House of Seafood, a restaurant located in Punggol, had allowed people to catch live crabs using a claw machine.

The gimmick device then caused public concern and backlash, as well as the matter being reported to the authorities.

No more live crabs in machines

According to CNA, CEO Francis Ng fronted a press conference and fielded questions from reporters at the restaurant in Punggol Point on Friday, Oct. 25.

Ng vowed to remove the live crabs from the machine.

Ng said: "We fully support the direction of SPCA (Society for the Prevention of Cruelty to Animals) and are definitely against animal cruelty."

He also said the restaurant would "cease the catching of the live animals in the machine completely in all House of Seafood outlets worldwide".

This was despite the machine being modified with sponges and rubber-tipped claws to reduce discomfort to the animals.

China had it before

The brouhaha in Singapore was almost unprecedented as Ng said two restaurants of his in China had operated live crab claw machines before with the purpose of educating the public about crabs.

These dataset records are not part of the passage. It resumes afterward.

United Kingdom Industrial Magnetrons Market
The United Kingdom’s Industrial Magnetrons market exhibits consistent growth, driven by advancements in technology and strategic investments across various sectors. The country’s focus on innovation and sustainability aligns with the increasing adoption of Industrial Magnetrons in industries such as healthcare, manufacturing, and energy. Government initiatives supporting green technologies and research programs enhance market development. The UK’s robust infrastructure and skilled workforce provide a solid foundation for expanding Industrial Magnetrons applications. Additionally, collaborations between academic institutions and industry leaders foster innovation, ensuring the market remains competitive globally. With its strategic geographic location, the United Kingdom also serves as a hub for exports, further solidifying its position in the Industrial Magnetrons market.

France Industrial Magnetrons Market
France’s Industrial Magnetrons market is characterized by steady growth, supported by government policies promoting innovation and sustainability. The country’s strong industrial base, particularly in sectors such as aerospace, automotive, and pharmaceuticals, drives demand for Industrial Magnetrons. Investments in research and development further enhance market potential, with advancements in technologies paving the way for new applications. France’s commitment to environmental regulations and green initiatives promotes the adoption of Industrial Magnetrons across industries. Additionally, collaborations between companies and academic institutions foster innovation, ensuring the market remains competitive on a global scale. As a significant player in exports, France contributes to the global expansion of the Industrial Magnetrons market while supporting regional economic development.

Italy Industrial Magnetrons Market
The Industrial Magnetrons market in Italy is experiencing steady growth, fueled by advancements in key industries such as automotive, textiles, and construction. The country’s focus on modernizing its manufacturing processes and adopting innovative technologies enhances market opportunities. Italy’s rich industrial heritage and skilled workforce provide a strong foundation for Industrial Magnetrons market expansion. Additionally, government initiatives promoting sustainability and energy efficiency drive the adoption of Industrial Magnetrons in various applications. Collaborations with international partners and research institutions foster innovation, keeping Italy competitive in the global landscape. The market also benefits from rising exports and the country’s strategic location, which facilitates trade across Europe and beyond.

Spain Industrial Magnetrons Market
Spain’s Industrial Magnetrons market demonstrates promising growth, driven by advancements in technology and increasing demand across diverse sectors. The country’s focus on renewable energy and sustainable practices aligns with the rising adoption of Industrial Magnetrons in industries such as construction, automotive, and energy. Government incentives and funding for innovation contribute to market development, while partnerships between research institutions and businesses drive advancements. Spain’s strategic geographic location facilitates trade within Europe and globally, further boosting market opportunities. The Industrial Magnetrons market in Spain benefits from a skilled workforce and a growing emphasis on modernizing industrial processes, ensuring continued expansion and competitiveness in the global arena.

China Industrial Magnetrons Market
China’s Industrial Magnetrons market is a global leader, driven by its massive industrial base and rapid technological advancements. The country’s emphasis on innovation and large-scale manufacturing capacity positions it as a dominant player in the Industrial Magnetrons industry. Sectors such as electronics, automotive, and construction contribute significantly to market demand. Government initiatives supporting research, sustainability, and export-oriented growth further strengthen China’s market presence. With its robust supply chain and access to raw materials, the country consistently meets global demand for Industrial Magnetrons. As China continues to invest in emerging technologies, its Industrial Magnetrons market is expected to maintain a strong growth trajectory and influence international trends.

“This is the first time we’re doing it in Singapore,” Ng said, according to CNA.

“If it’s in China, I think don’t need approval. But in Singapore, I think need approval. So I needed to consult and I think they were too early in launching it.”

He added: “As the CEO, I take full responsibility for causing such unhappiness and I’m sincerely sorry for such an oversight.”

House of Seafood initially said the crabs were meant to be caught in the claw machine and released back into the sea.

Oversight and miscommunication

Ng said he should have received approval first before allowing his restaurant to proceed with the placement of crabs inside the machine.

Two other factors led to a premature launch of the device.

Ng said he did not know who to approach in this instance to seek approval.

Moreover, the restaurant's marketing consultant William Soh said the decision to launch the machine was “just a misunderstanding” as the staff assumed approval had been given and went ahead with it.

Worried about backlash

As a result, the staff were worried the backlash would cause the restaurant to close down or that they will lose their jobs.

Soh added that the staff will not be fired or have their pay deducted as a result.

“They are very worried after this incident broke out in public and they have been crying since this morning,” Soh said.

Ng cut short his business trip to China to meet with NParks officials on Friday morning.

SPCA said on Wednesday, Oct. 23, that it had reported the restaurant to the Animal and Veterinary Service, a unit under the National Parks Board (NParks).

On the upside, Ng said the restaurant saw a 20 percent increase in business following the hullabaloo.

The live crabs in the machine have since been replaced with empty boxes, where patrons can catch these and exchange them for cooked crabs.